FORMER prisoner of war of the Japanese, Barbara Sowerby, is angry the £10,000 compensation she will be getting is 55 years too late.

Grandmother Mrs Sowerby, 64, said she is convinced the decision to pay out the money now after more than half a century of bitter negotiation, is only because a major Japanese trade fair is to be held in London next May.

Mrs Sowerby, who lives in The Butts, Aldbourne, where she and her husband run a furniture upholstery business, said: "This is just a softener to keep us off their backs in London next year.

"Otherwise we old fogies would be there demonstrating and asking where our compensation was."

She said she is angry that since the Japanese surrender in 1945, thousands of former prisoners from the Japanese war camps have died, many of them penniless.

Mrs Sowerby was five years old when she and her mother, her sister and baby and three brothers were taken prisoner in Hong Kong.

Families who had been unable to get on the last boat to freedom before the Japanese took control of the island, were given five minutes to leave their homes.

"I can still remember arriving at what we called the Indian Quarters during the night, and feeling something squelching under my feet. The next day I was appalled to discover it was blood. The smell was horrific and to this day I cannot stand places that smell nasty,"she said.

Her father who was an overseer in the docks, had volunteered to join the Hong Kong Volunteer Defence Corps. The family later learnt he was captured by the Japanese and tortured.

One of Mrs Sowerby's brothers, Fred, 22, was also taken prisoner and forced to work in the docks. When his father became too ill to work, Fred did a double shift to cover for him. "They made him watch his own father being tortured,"she said.

"Our diet was largely rice although we were given a tiny sprat for lunch or what we called tiffin.

"We used to raid the Japanese dustbins but you had to make sure you didn't get caught. One day we found some banana skins which we fried and ate."

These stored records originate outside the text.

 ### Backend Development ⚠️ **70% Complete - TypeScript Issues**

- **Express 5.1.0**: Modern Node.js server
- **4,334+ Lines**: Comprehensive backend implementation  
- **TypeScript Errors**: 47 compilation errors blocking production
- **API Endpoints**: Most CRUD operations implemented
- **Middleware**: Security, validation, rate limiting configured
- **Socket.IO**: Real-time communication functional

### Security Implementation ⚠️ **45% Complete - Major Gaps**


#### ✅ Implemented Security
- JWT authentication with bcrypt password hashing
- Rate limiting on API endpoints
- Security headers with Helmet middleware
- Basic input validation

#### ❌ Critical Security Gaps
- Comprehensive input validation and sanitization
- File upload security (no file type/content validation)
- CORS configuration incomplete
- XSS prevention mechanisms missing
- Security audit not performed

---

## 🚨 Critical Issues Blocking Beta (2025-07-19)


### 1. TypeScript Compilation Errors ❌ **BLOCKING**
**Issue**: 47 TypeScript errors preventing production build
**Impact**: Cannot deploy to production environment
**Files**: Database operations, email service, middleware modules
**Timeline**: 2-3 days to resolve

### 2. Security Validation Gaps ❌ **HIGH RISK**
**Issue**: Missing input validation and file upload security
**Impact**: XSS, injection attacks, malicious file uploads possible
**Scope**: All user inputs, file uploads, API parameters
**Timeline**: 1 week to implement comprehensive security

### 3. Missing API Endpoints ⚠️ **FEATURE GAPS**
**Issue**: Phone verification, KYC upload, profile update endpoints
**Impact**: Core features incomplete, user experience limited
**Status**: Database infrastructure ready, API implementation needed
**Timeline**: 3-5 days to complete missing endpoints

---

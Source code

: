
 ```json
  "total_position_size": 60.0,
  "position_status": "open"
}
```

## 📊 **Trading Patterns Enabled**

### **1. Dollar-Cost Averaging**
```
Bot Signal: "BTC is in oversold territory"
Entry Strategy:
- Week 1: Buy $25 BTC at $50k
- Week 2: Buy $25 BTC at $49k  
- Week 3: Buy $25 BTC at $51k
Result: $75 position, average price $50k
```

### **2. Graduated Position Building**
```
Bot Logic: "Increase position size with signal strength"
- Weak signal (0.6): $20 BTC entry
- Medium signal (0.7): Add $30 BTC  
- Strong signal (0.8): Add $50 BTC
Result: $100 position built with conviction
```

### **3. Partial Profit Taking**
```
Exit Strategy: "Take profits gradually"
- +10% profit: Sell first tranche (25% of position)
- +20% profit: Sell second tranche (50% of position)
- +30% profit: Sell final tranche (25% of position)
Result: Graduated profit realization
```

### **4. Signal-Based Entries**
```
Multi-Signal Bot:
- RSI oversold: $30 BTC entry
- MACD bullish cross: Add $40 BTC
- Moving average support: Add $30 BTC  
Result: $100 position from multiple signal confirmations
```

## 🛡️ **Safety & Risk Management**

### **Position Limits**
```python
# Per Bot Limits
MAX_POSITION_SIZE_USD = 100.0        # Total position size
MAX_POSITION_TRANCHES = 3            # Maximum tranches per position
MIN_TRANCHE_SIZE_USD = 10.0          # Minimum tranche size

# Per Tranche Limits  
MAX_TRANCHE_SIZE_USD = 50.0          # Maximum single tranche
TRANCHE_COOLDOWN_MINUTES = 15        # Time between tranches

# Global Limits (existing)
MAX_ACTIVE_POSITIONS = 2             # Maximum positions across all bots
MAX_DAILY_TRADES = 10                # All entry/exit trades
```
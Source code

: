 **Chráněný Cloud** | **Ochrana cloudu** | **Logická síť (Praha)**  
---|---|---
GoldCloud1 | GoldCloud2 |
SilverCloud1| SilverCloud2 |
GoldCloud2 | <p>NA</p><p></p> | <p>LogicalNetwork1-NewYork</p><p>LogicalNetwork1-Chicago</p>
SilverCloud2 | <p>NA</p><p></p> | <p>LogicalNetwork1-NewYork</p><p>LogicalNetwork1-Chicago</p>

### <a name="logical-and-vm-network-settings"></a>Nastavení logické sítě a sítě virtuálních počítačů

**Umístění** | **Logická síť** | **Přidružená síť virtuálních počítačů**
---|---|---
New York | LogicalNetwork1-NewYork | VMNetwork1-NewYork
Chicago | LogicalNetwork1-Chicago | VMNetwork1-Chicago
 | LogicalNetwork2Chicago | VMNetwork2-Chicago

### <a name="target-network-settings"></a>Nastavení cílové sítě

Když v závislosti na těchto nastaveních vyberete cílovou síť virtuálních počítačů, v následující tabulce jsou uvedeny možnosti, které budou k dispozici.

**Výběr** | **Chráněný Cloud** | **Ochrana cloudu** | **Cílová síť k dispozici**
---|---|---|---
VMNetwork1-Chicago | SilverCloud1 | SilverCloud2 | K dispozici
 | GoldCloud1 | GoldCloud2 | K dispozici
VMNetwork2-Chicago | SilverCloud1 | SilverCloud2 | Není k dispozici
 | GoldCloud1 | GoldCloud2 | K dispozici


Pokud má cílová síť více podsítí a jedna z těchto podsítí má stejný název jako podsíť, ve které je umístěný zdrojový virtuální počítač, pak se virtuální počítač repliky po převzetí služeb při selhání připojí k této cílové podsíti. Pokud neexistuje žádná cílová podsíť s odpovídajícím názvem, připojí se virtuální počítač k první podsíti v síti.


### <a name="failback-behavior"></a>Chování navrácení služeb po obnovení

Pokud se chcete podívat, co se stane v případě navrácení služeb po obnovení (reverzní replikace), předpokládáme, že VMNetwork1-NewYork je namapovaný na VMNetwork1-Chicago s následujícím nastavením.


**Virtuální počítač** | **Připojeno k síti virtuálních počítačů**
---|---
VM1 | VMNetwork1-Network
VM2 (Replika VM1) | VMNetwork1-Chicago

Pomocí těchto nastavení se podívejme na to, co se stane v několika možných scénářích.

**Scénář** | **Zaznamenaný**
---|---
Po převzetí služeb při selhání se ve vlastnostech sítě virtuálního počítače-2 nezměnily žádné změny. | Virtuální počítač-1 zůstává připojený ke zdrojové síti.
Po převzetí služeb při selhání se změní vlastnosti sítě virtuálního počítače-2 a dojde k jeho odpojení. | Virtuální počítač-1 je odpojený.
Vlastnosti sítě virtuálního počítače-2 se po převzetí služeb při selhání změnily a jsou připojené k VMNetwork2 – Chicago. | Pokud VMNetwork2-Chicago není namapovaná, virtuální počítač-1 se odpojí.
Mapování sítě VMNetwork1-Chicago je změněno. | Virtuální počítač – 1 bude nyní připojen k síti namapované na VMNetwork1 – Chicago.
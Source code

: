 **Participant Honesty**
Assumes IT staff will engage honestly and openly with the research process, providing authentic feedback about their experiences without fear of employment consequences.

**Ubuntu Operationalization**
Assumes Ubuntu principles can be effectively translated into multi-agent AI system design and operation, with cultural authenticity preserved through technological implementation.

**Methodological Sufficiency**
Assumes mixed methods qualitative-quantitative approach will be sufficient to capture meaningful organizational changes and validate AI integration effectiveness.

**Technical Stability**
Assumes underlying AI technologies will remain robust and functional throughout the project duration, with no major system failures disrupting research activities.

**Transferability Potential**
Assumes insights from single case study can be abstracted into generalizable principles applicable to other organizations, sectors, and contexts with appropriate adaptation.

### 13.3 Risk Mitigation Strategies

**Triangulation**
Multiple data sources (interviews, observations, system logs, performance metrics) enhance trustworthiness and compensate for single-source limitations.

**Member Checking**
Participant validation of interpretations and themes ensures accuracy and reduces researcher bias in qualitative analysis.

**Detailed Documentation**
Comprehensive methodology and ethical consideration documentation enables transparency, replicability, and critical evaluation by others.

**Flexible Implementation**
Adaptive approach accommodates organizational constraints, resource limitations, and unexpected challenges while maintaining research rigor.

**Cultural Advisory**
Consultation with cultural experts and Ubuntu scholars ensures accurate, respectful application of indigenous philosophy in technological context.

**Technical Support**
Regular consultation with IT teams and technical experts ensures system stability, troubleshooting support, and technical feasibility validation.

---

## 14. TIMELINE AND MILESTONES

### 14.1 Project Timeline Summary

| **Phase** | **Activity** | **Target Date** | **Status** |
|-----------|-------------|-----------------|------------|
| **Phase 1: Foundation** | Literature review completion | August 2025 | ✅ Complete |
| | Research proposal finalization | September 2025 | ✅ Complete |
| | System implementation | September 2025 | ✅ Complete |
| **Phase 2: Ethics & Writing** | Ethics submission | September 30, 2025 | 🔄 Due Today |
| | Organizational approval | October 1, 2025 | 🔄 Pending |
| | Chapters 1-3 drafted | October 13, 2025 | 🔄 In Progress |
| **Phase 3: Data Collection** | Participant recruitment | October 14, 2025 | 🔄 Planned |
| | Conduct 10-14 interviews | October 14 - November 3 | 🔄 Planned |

In 1945 the Japanese PoWs in Hong Kong were liberated after the American dropped the atomic bomb on Hiroshima.

Mrs Sowerby celebrated her tenth birthday on the ship returning to Britain with her mother, brother, sister and baby who had been in prison with her.

Mrs Sowerby is bitter she has never had an apology from the Japanese.

She said the only compensation previously was £45 which was awarded to her mother in 1948, and which was paid in installments over three years.

Mrs Sowerby said she has tried to forget, but she has never forgiven the Japanese for robbing her of not only five years of her childhood, but also of her father and several of her brothers.

On Remembrance Day on Sunday, members of the Association of British Civil Internees Far East were invited for the first time to be represented at the Cenotaph in Whitehall, and Mrs Sowerby attended.

"At last we have been recognised before we all finally die out. I am one of the youngest members of the association, but we are having members dying at the rate of two or three each day," she said.

"So many of them never lived to see the compensation which should have been paid when they were younger so they could get some benefit from it.

"Too many have died without receiving even a penny for what they were put through by the Japanese."